EXERCISE REQUIREMENTS
Search the records for the string "Leonidov" and return each line that has it.

DATASET EXTRACT
Content starts
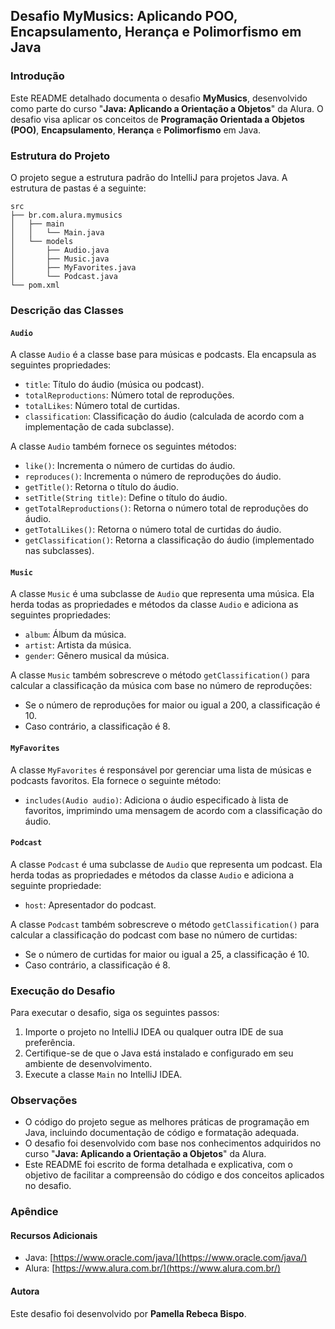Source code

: ## Desafio MyMusics: Aplicando POO, Encapsulamento, Herança e Polimorfismo em Java

### Introdução

Este README detalhado documenta o desafio **MyMusics**, desenvolvido como parte do curso "**Java: Aplicando a Orientação a Objetos**" da Alura. O desafio visa aplicar os conceitos de **Programação Orientada a Objetos (POO)**, **Encapsulamento**, **Herança** e **Polimorfismo** em Java.

### Estrutura do Projeto

O projeto segue a estrutura padrão do IntelliJ para projetos Java. A estrutura de pastas é a seguinte:

```
src
├── br.com.alura.mymusics
│   ├── main
│   │   └── Main.java
│   └── models
│       ├── Audio.java
│       ├── Music.java
│       ├── MyFavorites.java
│       └── Podcast.java
└── pom.xml
```

### Descrição das Classes

#### `Audio`

A classe `Audio` é a classe base para músicas e podcasts. Ela encapsula as seguintes propriedades:

* `title`: Título do áudio (música ou podcast).
* `totalReproductions`: Número total de reproduções.
* `totalLikes`: Número total de curtidas.
* `classification`: Classificação do áudio (calculada de acordo com a implementação de cada subclasse).

A classe `Audio` também fornece os seguintes métodos:

* `like()`: Incrementa o número de curtidas do áudio.
* `reproduces()`: Incrementa o número de reproduções do áudio.
* `getTitle()`: Retorna o título do áudio.
* `setTitle(String title)`: Define o título do áudio.
* `getTotalReproductions()`: Retorna o número total de reproduções do áudio.
* `getTotalLikes()`: Retorna o número total de curtidas do áudio.
* `getClassification()`: Retorna a classificação do áudio (implementado nas subclasses).

#### `Music`

A classe `Music` é uma subclasse de `Audio` que representa uma música. Ela herda todas as propriedades e métodos da classe `Audio` e adiciona as seguintes propriedades:

* `album`: Álbum da música.
* `artist`: Artista da música.
* `gender`: Gênero musical da música.

A classe `Music` também sobrescreve o método `getClassification()` para calcular a classificação da música com base no número de reproduções:

* Se o número de reproduções for maior ou igual a 200, a classificação é 10.
* Caso contrário, a classificação é 8.

#### `MyFavorites`

A classe `MyFavorites` é responsável por gerenciar uma lista de músicas e podcasts favoritos. Ela fornece o seguinte método:

* `includes(Audio audio)`: Adiciona o áudio especificado à lista de favoritos, imprimindo uma mensagem de acordo com a classificação do áudio.

#### `Podcast`

A classe `Podcast` é uma subclasse de `Audio` que representa um podcast. Ela herda todas as propriedades e métodos da classe `Audio` e adiciona a seguinte propriedade:

* `host`: Apresentador do podcast.

A classe `Podcast` também sobrescreve o método `getClassification()` para calcular a classificação do podcast com base no número de curtidas:

* Se o número de curtidas for maior ou igual a 25, a classificação é 10.
* Caso contrário, a classificação é 8.

### Execução do Desafio

Para executar o desafio, siga os seguintes passos:

1. Importe o projeto no IntelliJ IDEA ou qualquer outra IDE de sua preferência.
2. Certifique-se de que o Java está instalado e configurado em seu ambiente de desenvolvimento.
3. Execute a classe `Main` no IntelliJ IDEA.

### Observações

* O código do projeto segue as melhores práticas de programação em Java, incluindo documentação de código e formatação adequada.
* O desafio foi desenvolvido com base nos conhecimentos adquiridos no curso "**Java: Aplicando a Orientação a Objetos**" da Alura.
* Este README foi escrito de forma detalhada e explicativa, com o objetivo de facilitar a compreensão do código e dos conceitos aplicados no desafio.

### Apêndice

#### Recursos Adicionais

* Java: [https://www.oracle.com/java/](https://www.oracle.com/java/)
* Alura: [https://www.alura.com.br/](https://www.alura.com.br/)

#### Autora

Este desafio foi desenvolvido por **Pamella Rebeca Bispo**.
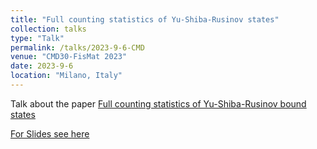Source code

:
 ```yaml
---
title: "Full counting statistics of Yu-Shiba-Rusinov states"
collection: talks
type: "Talk"
permalink: /talks/2023-9-6-CMD
venue: "CMD30-FisMat 2023"
date: 2023-9-6
location: "Milano, Italy"
---
```


Talk about the paper [Full counting statistics of Yu-Shiba-Rusinov bound states](https://journals.aps.org/prresearch/abstract/10.1103/PhysRevResearch.5.033176)

[For Slides see here](/files/Milano_Cmd_FCS_new.pdf)
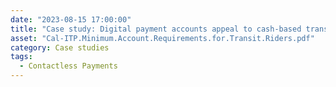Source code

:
 ```yaml
---
date: "2023-08-15 17:00:00"
title: "Case study: Digital payment accounts appeal to cash-based transit customers—here's how to make them more accessible to riders"
asset: "Cal-ITP.Minimum.Account.Requirements.for.Transit.Riders.pdf"
category: Case studies
tags:
  - Contactless Payments
---
```

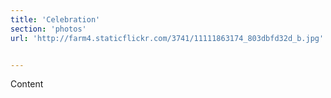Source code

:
 ```yaml
---
title: 'Celebration'
section: 'photos'
url: 'http://farm4.staticflickr.com/3741/11111863174_803dbfd32d_b.jpg'


---
```


Content

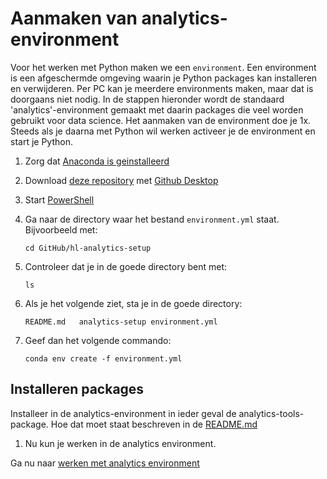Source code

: # Aanmaken van analytics-environment

Voor het werken met Python maken we een ```environment```. Een environment is een afgeschermde omgeving waarin je Python packages kan installeren en verwijderen. Per PC kan je meerdere environments maken, maar dat is doorgaans niet nodig. In de stappen hieronder wordt de standaard 'analytics'-environment gemaakt met daarin packages die veel worden gebruikt voor data science. Het aanmaken van de environment doe je 1x. Steeds als je daarna met Python wil werken activeer je de environment en start je Python.

1. Zorg dat [Anaconda is geinstalleerd](installatie/installeer_python.md)

1. Download [deze repository](x-github-client://openRepo/https://github.com/hl-analytics/hl-analytics-setup) met [Github Desktop](installatie/installeer_github_desktop.md)

1. Start [PowerShell](powershell.md)

1. Ga naar de directory waar het bestand ```environment.yml``` staat. Bijvoorbeeld met:

    ```
    cd GitHub/hl-analytics-setup
    ```


1. Controleer dat je in de goede directory bent met:

    ```
    ls
    ```


1. Als je het volgende ziet, sta je in de goede directory:

    ```
    README.md	analytics-setup	environment.yml
    ```

1. Geef dan het volgende commando:

    ```
    conda env create -f environment.yml
    ```



## Installeren packages
Installeer in de analytics-environment in ieder geval de analytics-tools-package. Hoe dat moet staat beschreven in de [README.md](https://github.com/hl-analytics/analytics-tools/blob/main/README.md)

1. Nu kun je werken in de analytics environment.

Ga nu naar [werken met analytics environment](werken_met_analytics_environment.md)

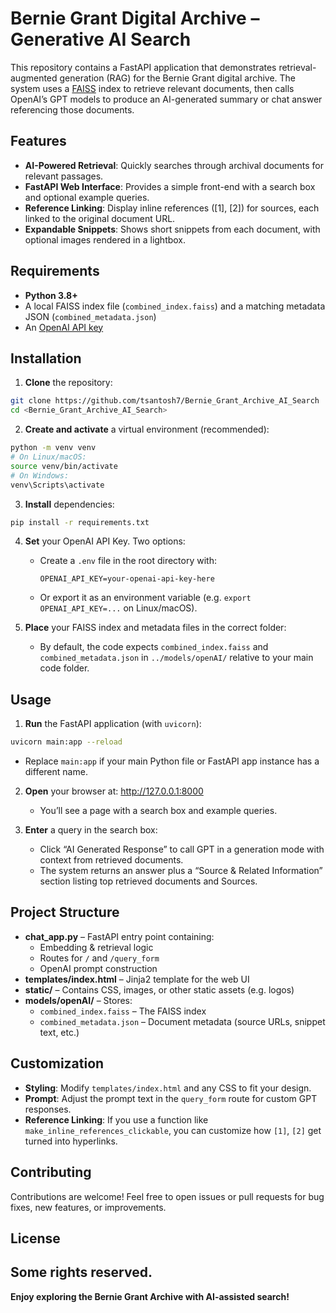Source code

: # Bernie Grant Digital Archive – Generative AI Search

This repository contains a FastAPI application that demonstrates retrieval-augmented generation (RAG) for the Bernie Grant digital archive. The system uses a [FAISS](https://github.com/facebookresearch/faiss) index to retrieve relevant documents, then calls OpenAI’s GPT models to produce an AI-generated summary or chat answer referencing those documents.

## Features

- **AI-Powered Retrieval**: Quickly searches through archival documents for relevant passages.
- **FastAPI Web Interface**: Provides a simple front-end with a search box and optional example queries.
- **Reference Linking**: Display inline references ([1], [2]) for sources, each linked to the original document URL.
- **Expandable Snippets**: Shows short snippets from each document, with optional images rendered in a lightbox.

## Requirements

- **Python 3.8+**
- A local FAISS index file (`combined_index.faiss`) and a matching metadata JSON (`combined_metadata.json`)
- An [OpenAI API key](https://platform.openai.com/account/api-keys)

## Installation

1. **Clone** the repository:
```bash
git clone https://github.com/tsantosh7/Bernie_Grant_Archive_AI_Search
cd <Bernie_Grant_Archive_AI_Search>
```

2. **Create and activate** a virtual environment (recommended):
```bash
python -m venv venv
# On Linux/macOS:
source venv/bin/activate
# On Windows:
venv\Scripts\activate
```

3. **Install** dependencies:
```bash
pip install -r requirements.txt
```

4. **Set** your OpenAI API Key. Two options:
   - Create a `.env` file in the root directory with:
     ```
     OPENAI_API_KEY=your-openai-api-key-here
     ```
   - Or export it as an environment variable (e.g. `export OPENAI_API_KEY=...` on Linux/macOS).

5. **Place** your FAISS index and metadata files in the correct folder:
   - By default, the code expects `combined_index.faiss` and `combined_metadata.json` in `../models/openAI/` relative to your main code folder.

## Usage

1. **Run** the FastAPI application (with `uvicorn`):
```bash
uvicorn main:app --reload
```
   - Replace `main:app` if your main Python file or FastAPI app instance has a different name.

2. **Open** your browser at: http://127.0.0.1:8000

   - You’ll see a page with a search box and example queries.

3. **Enter** a query in the search box:
   - Click “AI Generated Response” to call GPT in a generation mode with context from retrieved documents.
   - The system returns an answer plus a “Source & Related Information” section listing top retrieved documents and Sources.

## Project Structure

- **chat_app.py** – FastAPI entry point containing:
  - Embedding & retrieval logic
  - Routes for `/` and `/query_form`
  - OpenAI prompt construction
- **templates/index.html** – Jinja2 template for the web UI
- **static/** – Contains CSS, images, or other static assets (e.g. logos)
- **models/openAI/** – Stores:
  - `combined_index.faiss` – The FAISS index
  - `combined_metadata.json` – Document metadata (source URLs, snippet text, etc.)

## Customization

- **Styling**: Modify `templates/index.html` and any CSS to fit your design.
- **Prompt**: Adjust the prompt text in the `query_form` route for custom GPT responses.
- **Reference Linking**: If you use a function like `make_inline_references_clickable`, you can customize how `[1]`, `[2]` get turned into hyperlinks.

## Contributing

Contributions are welcome! Feel free to open issues or pull requests for bug fixes, new features, or improvements.

## License

Some rights reserved.
---

**Enjoy exploring the Bernie Grant Archive with AI-assisted search!**

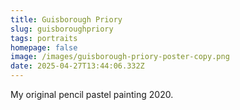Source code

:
 ```yaml
---
title: Guisborough Priory
slug: guisboroughpriory
tags: portraits
homepage: false
image: /images/guisborough-priory-poster-copy.png
date: 2025-04-27T13:44:06.332Z
---
```

My original pencil pastel painting 2020.
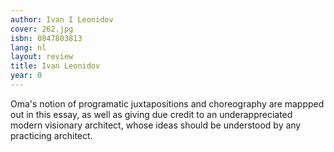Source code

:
 ```yaml
---
author: Ivan I Leonidov
cover: 262.jpg
isbn: 0847803813
lang: nl
layout: review
title: Ivan Leonidov
year: 0
---
```

Oma's notion of programatic juxtapositions and choreography are mappped out in this essay, as well as giving due credit to an underappreciated modern visionary architect, whose ideas should be understood by any  practicing architect.

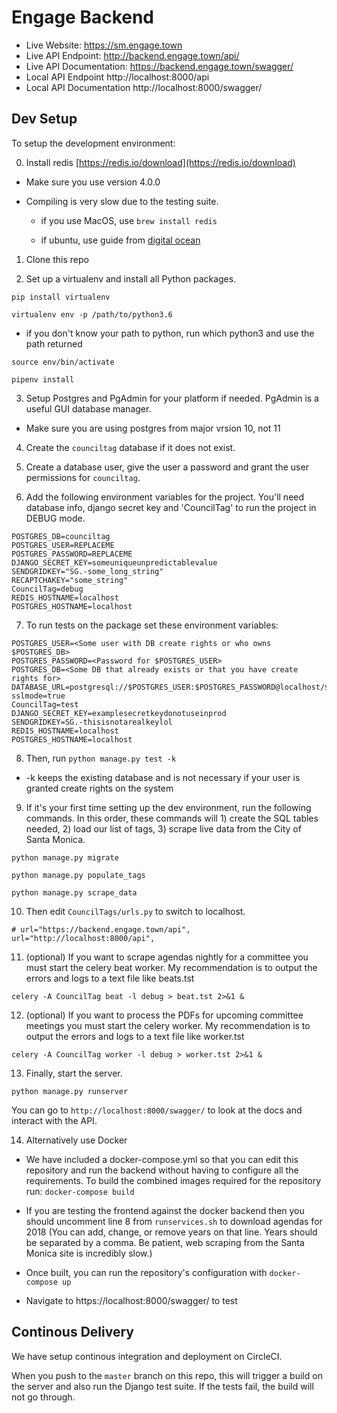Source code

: 
# Engage Backend

- Live Website: https://sm.engage.town
- Live API Endpoint: http://backend.engage.town/api/
- Live API Documentation: https://backend.engage.town/swagger/
- Local API Endpoint http://localhost:8000/api
- Local API Documentation http://localhost:8000/swagger/

## Dev Setup
To setup the development environment:

0. Install redis [https://redis.io/download](https://redis.io/download)

 * Make sure you use version 4.0.0

 * Compiling is very slow due to the testing suite.

   * if you use MacOS, use ```brew install redis```

   * if ubuntu, use guide from [digital ocean](https://www.digitalocean.com/community/tutorials/how-to-install-and-configure-redis-on-ubuntu-16-04)

1. Clone this repo

2. Set up a virtualenv and install all Python packages.

`pip install virtualenv`

`virtualenv env -p /path/to/python3.6`
  * if you don't know your path to python, run which python3 and use the path returned

`source env/bin/activate`

`pipenv install`

3. Setup Postgres and PgAdmin for your platform if needed. PgAdmin is a useful GUI database manager.

 * Make sure you are using postgres from major vrsion 10, not 11

4. Create the `counciltag` database if it does not exist.

5. Create a database user, give the user a password and grant the user permissions for `counciltag`.

6. Add the following environment variables for the project. You'll need database info, django secret key and 'CouncilTag' to run the project in DEBUG mode.

 ```
 POSTGRES_DB=counciltag
 POSTGRES_USER=REPLACEME
 POSTGRES_PASSWORD=REPLACEME
 DJANGO_SECRET_KEY=someuniqueunpredictablevalue
 SENDGRIDKEY="SG.-some_long_string"
 RECAPTCHAKEY="some_string"
 CouncilTag=debug
 REDIS_HOSTNAME=localhost
 POSTGRES_HOSTNAME=localhost
 ```

7. To run tests on the package set these environment variables:
```
POSTGRES_USER=<Some user with DB create rights or who owns $POSTGRES_DB>
POSTGRES_PASSWORD=<Password for $POSTGRES_USER>
POSTGRES_DB=<Some DB that already exists or that you have create rights for>
DATABASE_URL=postgresql://$POSTGRES_USER:$POSTGRES_PASSWORD@localhost/$POSTGRES_DB?sslmode=true
CouncilTag=test
DJANGO_SECRET_KEY=examplesecretkeydonotuseinprod
SENDGRIDKEY=SG.-thisisnotarealkeylol
REDIS_HOSTNAME=localhost
POSTGRES_HOSTNAME=localhost
```

8. Then, run `python manage.py test -k`
* -k keeps the existing database and is not necessary if your user is granted create rights on the system

9. If it's your first time setting up the dev environment, run the following commands. In this order, these commands will 1) create the SQL tables needed, 2) load our list of tags, 3) scrape live data from the City of Santa Monica.

`python manage.py migrate`

`python manage.py populate_tags`

`python manage.py scrape_data`

10. Then edit `CouncilTags/urls.py` to switch to localhost.

```
# url="https://backend.engage.town/api",
url="http://localhost:8000/api",
```

11. (optional) If you want to scrape agendas nightly for a committee you must start the celery beat worker. My recommendation is to output the errors and logs to a text file like beats.tst

`celery -A CouncilTag beat -l debug > beat.tst 2>&1 &`

12. (optional) If you want to process the PDFs for upcoming committee meetings you must start the celery worker. My recommendation is to output the errors and logs to a text file like worker.tst

`celery -A CouncilTag worker -l debug > worker.tst 2>&1 &`

13. Finally, start the server.

`python manage.py runserver`

You can go to `http://localhost:8000/swagger/` to look at the docs and interact with the API.

14. Alternatively use Docker

* We have included a docker-compose.yml so that you can edit this repository and run the backend without having to configure all the requirements. To build the combined images required for the repository run:
`docker-compose build`

* If you are testing the frontend against the docker backend then you should uncomment line 8 from `runservices.sh` to download agendas for 2018 (You can add, change, or remove years on that line. Years should be separated by a comma. Be patient, web scraping from the Santa Monica site is incredibly slow.)

* Once built, you can run the repository's configuration with
`docker-compose up`

* Navigate to https://localhost:8000/swagger/ to test


## Continous Delivery

We have setup continous integration and deployment on CircleCI.

When you push to the `master` branch on this repo, this will trigger a build on the server and also run the Django test suite. If the tests fail, the build will not go through.


##
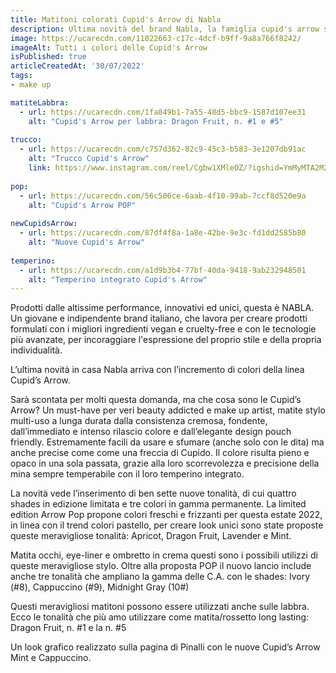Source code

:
 ```yaml
---
title: Matitoni colorati Cupid's Arrow di Nabla
description: Ultima novità del brand Nabla, la famiglia cupid's arrow si amplia con nuovi sgargianti colori.
image: https://ucarecdn.com/11022663-c17c-4dcf-b9ff-9a8a766f8242/
imageAlt: Tutti i colori delle Cupid's Arrow
isPublished: true
articleCreatedAt: '30/07/2022'
tags:
- make up

matiteLabbra:
  - url: https://ucarecdn.com/1fa849b1-7a55-48d5-bbc9-1587d107ee31
    alt: "Cupid's Arrow per labbra: Dragon Fruit, n. #1 e #5"
    
trucco:
  - url: https://ucarecdn.com/c757d362-82c9-45c3-b583-3e1207db91ac
    alt: "Trucco Cupid's Arrow"
    link: https://www.instagram.com/reel/Cgbw1XMleOZ/?igshid=YmMyMTA2M2Y%3D
    
pop:
  - url: https://ucarecdn.com/56c506ce-6aab-4f10-99ab-7ccf8d520e9a
    alt: "Cupid's Arrow POP"
    
newCupidsArrow:
  - url: https://ucarecdn.com/87df4f8a-1a8e-42be-9e3c-fd1dd2585b80
    alt: "Nuove Cupid's Arrow"
    
temperino:
  - url: https://ucarecdn.com/a1d9b3b4-77bf-40da-9418-9ab232948501
    alt: "Temperino integrato Cupid's Arrow"
---
```

Prodotti dalle altissime performance, innovativi ed unici, questa è NABLA.
Un giovane e indipendente brand italiano, che lavora per creare prodotti formulati con i migliori ingredienti vegan e cruelty-free e con le tecnologie più avanzate, per incoraggiare l'espressione del proprio stile e della propria individualità.

L’ultima novità in casa Nabla arriva con l’incremento di colori della linea Cupid’s Arrow.

Sarà scontata per molti questa domanda, ma che cosa sono le Cupid’s Arrow? Un must-have per veri beauty addicted e make up artist, matite stylo multi-uso a lunga durata dalla consistenza cremosa, fondente, dall’immediato e intenso rilascio colore e dall’elegante design pouch friendly.
Estremamente facili da usare e sfumare (anche solo con le dita) ma anche precise come come una freccia di Cupido.
Il colore risulta pieno e opaco in una sola passata, grazie alla loro scorrevolezza e precisione della mina sempre temperabile con il loro temperino integrato.
<article-slider class="mb-16 mt-4" :images="temperino" :has-border="false"></article-slider>

La novità vede l’inserimento di ben sette nuove tonalità, di cui quattro shades in edizione limitata e tre colori in gamma permanente.
La limited edition Arrow Pop propone colori freschi e frizzanti per questa estate 2022, in linea con il trend colori pastello, per creare look unici sono state proposte queste meravigliose tonalità: Apricot, Dragon Fruit, Lavender e Mint.
<article-slider class="mb-16 mt-4" :images="pop" :has-border="false"></article-slider>

Matita occhi, eye-liner e ombretto in  crema questi sono i possibili utilizzi di queste meravigliose stylo.
Oltre alla proposta POP il nuovo lancio include anche tre tonalità che ampliano la gamma delle C.A. con le shades: Ivory (#8), Cappuccino (#9), Midnight Gray (10#)
<article-slider class="mb-16 mt-4" :images="newCupidsArrow" :has-border="false"></article-slider>


Questi meravigliosi matitoni possono essere utilizzati anche sulle labbra. Ecco le tonalità che più amo utilizzare come matita/rossetto long lasting: Dragon Fruit, n. #1 e la n. #5
<article-slider class="mb-16 mt-4" :images="matiteLabbra" :has-border="false"></article-slider>

Un look grafico realizzato sulla pagina di Pinalli con le nuove Cupid’s Arrow Mint e Cappuccino.
<article-slider class="mt-4" :images="trucco" :has-border="false"></article-slider>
Content ends
ANSWER TO THIS TASK
author: Ivan I Leonidov
title: Ivan Leonidov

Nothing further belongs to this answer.